Victoria McKennon: Girl With Cystic Fibrosis Heartbroken As School Bars Her From Graduation


Victoria McKennon has already lived longer than many young people with the genetic disease cystic fibrosis, but at age 17 there is just one thing she wants to do right now — but her Plano, Texas, high school won’t let her do it.

All Victoria wants to do is walk on stage at her graduation with her friends.

The problem is, her condition — a disease which can cause severe respiratory and digestive symptoms, among other debilitating effects — has forced the otherwise hard-working student to spend so much time in hospitals or just absent from school that, with her long-awaited graduation day now just around the corner, Victoria remains a single credit shy of the 24 required in Texas for graduation.

She plans to make up that one, last class in summer school a few months away. But all she wants right now is to get up on that stage with her friends — after all she’s been through.

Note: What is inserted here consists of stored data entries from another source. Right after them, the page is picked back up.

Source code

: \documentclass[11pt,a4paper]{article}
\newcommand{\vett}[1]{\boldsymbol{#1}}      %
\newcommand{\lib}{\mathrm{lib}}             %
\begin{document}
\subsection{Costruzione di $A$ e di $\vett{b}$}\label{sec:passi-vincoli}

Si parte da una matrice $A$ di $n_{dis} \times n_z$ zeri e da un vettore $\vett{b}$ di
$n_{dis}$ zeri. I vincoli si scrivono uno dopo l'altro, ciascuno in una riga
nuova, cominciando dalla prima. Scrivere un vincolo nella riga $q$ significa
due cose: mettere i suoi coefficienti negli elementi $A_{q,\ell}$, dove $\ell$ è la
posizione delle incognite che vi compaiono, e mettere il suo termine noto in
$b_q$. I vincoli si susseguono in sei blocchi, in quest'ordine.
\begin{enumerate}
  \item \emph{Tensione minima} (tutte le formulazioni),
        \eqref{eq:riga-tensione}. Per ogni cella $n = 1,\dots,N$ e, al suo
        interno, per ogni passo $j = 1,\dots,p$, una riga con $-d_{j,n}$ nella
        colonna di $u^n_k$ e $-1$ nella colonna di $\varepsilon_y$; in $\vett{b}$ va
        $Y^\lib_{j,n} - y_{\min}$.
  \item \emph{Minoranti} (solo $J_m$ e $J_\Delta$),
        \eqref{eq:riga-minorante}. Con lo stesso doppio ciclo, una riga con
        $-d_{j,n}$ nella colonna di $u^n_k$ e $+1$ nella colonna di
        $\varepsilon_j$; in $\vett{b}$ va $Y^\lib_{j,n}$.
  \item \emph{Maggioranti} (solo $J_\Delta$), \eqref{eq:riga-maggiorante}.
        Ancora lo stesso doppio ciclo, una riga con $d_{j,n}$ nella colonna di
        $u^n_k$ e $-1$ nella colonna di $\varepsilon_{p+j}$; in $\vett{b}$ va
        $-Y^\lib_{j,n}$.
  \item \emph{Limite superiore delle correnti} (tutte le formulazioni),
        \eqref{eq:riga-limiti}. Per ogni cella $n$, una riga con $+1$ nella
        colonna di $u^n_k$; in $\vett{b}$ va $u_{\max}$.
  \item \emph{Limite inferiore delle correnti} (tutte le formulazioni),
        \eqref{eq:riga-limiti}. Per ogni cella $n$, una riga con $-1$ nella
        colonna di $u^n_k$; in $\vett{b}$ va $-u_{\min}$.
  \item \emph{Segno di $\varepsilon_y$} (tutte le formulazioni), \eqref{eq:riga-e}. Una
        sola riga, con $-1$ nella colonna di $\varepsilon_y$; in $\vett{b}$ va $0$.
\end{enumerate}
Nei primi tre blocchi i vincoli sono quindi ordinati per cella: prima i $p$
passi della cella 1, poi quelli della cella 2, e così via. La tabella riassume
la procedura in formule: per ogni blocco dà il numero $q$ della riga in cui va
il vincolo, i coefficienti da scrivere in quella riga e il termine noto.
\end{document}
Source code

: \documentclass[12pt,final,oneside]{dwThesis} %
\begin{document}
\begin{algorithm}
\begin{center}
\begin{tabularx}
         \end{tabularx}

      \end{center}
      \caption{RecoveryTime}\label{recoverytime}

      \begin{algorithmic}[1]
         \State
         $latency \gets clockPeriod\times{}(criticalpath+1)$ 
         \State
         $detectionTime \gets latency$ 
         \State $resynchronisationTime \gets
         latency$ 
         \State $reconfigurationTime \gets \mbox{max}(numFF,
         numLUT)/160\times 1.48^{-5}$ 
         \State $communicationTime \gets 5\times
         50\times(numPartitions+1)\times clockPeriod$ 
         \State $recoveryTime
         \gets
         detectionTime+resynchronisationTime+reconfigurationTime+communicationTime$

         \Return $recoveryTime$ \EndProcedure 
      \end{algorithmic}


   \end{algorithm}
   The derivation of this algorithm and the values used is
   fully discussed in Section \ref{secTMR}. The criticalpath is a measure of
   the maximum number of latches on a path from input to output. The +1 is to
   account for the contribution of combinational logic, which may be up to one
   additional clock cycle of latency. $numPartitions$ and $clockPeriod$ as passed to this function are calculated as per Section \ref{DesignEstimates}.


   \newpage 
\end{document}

“I’ve had this entire ceremony thought of in mind, at the big place and all my friends walking on stage, and then after you get off, you’re like, ‘Whoa! I’m done with high school,'” she says, envisioning the moment she wants only to share with her classmates. “‘This is great!'”

But she feels the school is treating her as if she spent the past several years cutting class.

“My absences are excused,” the feisty teen points out. “But they don’t want me to walk the stage.”

Plano Senior High School says its hands are tied. No 24 credits, no graduation. Period.

The school has offered Victoria a separate ceremony later in the summer, but it’s not just about the diploma for her — graduation is an experience she’s worked hard to earn.

“I don’t know how long Victoria is going to live. Of course we always aim for the moon, the sky, and the stars, but in reality her life span is limited, and so every experience is very important for her,” her mom Grace McKennon said in a TV interview.

While many cystic fibrosis sufferers pass away in childhood, those who live to be adults now have an average life expectancy of 37 years.

After her story received a wave of publicity, the school offered her the chance to work overtime to get that last credit before June, when the Plano graduation is scheduled. But that plan won’t work if Victoria is forced back into the hospital, which could happen at any time with teenage cystic fibrosis patients.

The school still refuses to guarantee that Victoria will be allowed to take part in graduation, no matter what, which is what Victoria and her parents are asking. They say they have even filed a civil rights complaint, saying that the school is discriminating against the girl because of her dsability.

“I strive really hard to be a normal kid, and I want to be seen as a normal kid,” Victoria McKennon said. “That’s why graduation is important to me.”